** Opening EXTRACTED INFORMATION block **

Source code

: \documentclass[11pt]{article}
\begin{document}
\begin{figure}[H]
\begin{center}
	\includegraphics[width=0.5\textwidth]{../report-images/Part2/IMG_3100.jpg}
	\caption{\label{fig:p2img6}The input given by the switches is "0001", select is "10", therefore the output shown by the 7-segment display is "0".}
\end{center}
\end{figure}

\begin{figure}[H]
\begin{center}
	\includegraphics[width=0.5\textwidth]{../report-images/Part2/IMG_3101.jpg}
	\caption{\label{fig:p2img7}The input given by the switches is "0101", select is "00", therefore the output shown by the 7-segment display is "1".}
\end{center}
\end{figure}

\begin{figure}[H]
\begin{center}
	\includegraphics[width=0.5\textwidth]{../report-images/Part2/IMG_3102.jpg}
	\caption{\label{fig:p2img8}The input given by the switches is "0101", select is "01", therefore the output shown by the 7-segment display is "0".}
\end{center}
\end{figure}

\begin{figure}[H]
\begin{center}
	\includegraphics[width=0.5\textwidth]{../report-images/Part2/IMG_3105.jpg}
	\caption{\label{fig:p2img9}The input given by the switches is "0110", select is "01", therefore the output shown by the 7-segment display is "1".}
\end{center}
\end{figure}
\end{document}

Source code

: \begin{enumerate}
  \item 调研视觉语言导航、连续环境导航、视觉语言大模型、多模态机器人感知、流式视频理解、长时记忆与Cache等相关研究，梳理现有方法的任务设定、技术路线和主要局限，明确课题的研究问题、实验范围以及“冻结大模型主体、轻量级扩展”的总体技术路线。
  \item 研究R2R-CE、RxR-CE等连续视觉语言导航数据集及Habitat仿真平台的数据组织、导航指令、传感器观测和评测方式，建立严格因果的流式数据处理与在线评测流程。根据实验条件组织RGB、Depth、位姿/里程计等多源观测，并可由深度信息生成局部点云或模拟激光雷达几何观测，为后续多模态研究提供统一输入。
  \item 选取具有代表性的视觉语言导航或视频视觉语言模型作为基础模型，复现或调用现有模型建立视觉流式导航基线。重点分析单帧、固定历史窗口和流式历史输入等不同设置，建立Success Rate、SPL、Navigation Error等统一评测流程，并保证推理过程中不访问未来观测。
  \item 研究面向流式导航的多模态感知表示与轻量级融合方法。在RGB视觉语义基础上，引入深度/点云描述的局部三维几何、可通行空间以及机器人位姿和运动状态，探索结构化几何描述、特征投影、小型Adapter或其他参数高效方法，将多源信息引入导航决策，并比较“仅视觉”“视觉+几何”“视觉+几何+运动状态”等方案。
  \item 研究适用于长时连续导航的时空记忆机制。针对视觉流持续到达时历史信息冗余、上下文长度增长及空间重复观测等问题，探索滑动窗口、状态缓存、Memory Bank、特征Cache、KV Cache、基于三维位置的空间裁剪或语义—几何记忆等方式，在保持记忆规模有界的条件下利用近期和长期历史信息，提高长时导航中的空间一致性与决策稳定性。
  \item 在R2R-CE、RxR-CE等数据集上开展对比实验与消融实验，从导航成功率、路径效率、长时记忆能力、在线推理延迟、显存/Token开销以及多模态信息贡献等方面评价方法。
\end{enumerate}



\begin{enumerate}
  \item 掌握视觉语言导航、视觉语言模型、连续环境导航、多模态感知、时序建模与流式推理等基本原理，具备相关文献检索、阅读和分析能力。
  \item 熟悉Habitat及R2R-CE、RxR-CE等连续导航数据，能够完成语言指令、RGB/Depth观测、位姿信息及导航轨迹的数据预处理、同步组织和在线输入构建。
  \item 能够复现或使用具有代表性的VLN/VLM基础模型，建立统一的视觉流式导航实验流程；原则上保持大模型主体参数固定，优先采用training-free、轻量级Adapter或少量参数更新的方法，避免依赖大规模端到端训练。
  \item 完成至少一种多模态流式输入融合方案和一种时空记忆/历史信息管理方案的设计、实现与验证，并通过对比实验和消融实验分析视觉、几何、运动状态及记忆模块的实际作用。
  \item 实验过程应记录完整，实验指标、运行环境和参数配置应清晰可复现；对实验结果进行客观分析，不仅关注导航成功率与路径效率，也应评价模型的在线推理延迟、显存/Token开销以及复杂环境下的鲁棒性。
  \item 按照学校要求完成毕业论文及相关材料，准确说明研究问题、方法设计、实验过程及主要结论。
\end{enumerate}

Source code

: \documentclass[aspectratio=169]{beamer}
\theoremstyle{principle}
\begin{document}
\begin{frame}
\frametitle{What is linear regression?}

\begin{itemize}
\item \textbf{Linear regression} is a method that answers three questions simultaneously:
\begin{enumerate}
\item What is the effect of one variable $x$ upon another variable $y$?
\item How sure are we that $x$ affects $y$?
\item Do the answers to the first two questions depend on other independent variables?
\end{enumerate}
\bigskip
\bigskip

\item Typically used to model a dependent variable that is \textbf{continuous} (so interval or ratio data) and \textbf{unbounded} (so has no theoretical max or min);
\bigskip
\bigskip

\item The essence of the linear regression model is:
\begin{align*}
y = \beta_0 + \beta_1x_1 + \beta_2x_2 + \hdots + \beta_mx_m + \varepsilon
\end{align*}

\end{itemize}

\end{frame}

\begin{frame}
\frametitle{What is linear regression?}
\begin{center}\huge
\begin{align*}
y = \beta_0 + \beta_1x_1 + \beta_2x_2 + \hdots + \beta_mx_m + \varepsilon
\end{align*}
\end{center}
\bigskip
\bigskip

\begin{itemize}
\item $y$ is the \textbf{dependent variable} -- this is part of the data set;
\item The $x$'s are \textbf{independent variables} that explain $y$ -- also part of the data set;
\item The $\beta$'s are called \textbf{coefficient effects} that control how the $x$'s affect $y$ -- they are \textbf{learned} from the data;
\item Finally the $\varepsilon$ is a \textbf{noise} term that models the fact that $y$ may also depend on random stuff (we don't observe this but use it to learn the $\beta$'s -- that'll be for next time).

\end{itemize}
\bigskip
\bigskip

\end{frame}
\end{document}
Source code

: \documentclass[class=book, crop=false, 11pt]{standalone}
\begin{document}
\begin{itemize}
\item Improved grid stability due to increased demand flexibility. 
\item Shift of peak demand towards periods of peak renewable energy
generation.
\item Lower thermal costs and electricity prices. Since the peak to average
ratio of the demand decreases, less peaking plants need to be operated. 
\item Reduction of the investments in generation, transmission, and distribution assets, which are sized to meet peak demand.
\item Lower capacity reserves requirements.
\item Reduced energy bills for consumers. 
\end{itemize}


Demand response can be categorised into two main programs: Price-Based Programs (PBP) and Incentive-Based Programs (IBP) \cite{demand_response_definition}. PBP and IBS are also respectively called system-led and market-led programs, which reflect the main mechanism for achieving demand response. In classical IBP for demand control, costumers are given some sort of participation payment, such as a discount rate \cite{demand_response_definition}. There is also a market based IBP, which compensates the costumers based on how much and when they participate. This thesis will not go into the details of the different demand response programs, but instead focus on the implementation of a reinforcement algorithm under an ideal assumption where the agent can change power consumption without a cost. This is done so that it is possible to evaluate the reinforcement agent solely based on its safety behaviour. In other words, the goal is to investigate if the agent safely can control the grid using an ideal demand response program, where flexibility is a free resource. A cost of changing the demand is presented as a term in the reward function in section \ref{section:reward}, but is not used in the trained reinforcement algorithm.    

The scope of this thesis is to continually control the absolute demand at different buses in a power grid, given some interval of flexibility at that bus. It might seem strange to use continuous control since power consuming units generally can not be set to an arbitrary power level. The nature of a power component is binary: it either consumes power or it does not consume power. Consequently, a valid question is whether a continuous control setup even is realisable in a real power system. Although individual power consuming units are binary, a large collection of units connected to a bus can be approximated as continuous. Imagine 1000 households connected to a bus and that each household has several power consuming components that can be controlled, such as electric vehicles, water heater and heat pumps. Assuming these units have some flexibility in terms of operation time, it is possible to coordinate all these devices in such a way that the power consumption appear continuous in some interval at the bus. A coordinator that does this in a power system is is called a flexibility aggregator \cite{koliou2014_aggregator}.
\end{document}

** Closing EXTRACTED INFORMATION block **

YOUR INSTRUCTIONS
If a line of the data above holds the string "caption", count it, then give only the final number.

RESPONSE TO THIS EXERCISE
4